Suppression of pentylenetetrazol-induced seizures by hydralazine associated with 5-hydroxytryptaminergic system in rat brain.

The effects of hydralazine on the central nervous system were studied in rats. Administration of hydralazine (10 mg/kg, i.p.) transiently, but significantly suppressed the seizures elicited by pentylenetetrazol (PTZ). The suppressive actions were potentiated in the animals pretreated with either reserpine or p-chlorophenylalanine, but not alpha-methyltyrosine. Methysergide, an antagonist of 5-hydroxytryptamine (5-HT) receptors, could abolish the effect of hydralazine on the tonic component of the seizures, but unlikely that on the clonic one.
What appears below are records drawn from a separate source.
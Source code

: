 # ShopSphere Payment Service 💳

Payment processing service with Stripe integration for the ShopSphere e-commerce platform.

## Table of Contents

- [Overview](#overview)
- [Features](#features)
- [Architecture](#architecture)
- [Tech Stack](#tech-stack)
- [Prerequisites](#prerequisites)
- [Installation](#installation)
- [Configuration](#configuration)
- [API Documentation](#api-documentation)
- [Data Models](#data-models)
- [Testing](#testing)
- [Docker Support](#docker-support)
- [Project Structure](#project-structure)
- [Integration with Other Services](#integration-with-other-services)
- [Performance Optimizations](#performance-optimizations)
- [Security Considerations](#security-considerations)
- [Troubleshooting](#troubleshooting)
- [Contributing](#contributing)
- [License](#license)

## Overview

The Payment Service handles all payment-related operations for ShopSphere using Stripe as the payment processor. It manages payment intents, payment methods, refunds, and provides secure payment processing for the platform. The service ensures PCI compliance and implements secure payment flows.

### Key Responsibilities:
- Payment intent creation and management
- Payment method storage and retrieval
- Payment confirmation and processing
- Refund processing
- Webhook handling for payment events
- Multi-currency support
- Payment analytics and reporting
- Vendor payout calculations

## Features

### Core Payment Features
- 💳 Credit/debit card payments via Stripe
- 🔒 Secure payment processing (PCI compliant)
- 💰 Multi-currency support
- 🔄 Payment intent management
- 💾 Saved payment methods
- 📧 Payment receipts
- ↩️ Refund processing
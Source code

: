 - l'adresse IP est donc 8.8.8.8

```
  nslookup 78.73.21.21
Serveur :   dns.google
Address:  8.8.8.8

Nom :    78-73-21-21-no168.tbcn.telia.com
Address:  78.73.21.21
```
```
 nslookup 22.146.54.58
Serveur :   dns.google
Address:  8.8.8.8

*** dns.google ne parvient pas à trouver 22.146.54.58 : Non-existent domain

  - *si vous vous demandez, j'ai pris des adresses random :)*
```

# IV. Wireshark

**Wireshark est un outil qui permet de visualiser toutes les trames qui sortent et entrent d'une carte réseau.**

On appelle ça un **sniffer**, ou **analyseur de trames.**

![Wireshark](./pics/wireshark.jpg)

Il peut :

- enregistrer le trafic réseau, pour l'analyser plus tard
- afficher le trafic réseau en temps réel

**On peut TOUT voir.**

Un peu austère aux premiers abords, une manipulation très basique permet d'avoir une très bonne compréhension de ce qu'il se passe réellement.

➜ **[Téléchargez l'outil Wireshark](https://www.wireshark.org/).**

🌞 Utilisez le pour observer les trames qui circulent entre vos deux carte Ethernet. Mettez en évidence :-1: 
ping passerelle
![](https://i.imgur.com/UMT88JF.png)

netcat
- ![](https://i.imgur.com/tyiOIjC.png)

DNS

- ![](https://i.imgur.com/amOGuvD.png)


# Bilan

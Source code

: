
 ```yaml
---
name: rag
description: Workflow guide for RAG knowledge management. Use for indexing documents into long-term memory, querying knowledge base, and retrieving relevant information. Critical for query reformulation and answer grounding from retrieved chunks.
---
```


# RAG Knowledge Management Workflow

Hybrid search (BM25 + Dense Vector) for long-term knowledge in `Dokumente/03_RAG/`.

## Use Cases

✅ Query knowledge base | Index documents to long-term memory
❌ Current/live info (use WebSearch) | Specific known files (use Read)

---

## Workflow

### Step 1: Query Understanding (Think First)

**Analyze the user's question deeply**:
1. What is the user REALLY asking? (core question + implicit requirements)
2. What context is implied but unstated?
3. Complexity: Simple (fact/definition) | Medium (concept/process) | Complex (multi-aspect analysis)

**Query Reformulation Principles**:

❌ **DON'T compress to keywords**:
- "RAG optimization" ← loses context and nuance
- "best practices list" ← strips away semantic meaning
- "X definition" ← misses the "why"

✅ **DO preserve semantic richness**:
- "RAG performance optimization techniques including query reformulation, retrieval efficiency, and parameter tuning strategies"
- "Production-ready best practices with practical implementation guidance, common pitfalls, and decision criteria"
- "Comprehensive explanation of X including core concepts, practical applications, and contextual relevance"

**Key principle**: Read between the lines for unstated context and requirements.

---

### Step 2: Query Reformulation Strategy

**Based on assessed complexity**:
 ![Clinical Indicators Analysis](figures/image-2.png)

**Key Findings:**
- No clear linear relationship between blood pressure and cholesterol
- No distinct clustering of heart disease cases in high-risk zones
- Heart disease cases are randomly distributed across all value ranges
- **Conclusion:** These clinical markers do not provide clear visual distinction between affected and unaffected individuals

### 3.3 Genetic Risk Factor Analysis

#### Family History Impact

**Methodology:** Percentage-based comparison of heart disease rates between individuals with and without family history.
Although 5-HT and 5-hydroxyindoleacetic acid (5-HIAA) levels in the brain were both significantly increased after the administration of hydralazine, the increased levels of 5-HIAA reached the peak level earlier than those of 5-HT did. In 5-HT turnover, hydralazine did not change the 5-HT synthesis rate, but the drug inhibited the elimination of 5-HIAA from the brain. The accumulation of 5-HIAA after the inhibition of the acid transport system by probenecid was transiently, but significantly increased in the animals treated with hydralazine. The potency of the suppressive effects of hydralazine on PTZ-induced seizures was in parallel with the rate of 5-HIAA formation in the brain. These results suggest that hydralazine might antagonize the PTZ-induced seizures at least partly by modulating the activation in the central 5-HT-ergic system.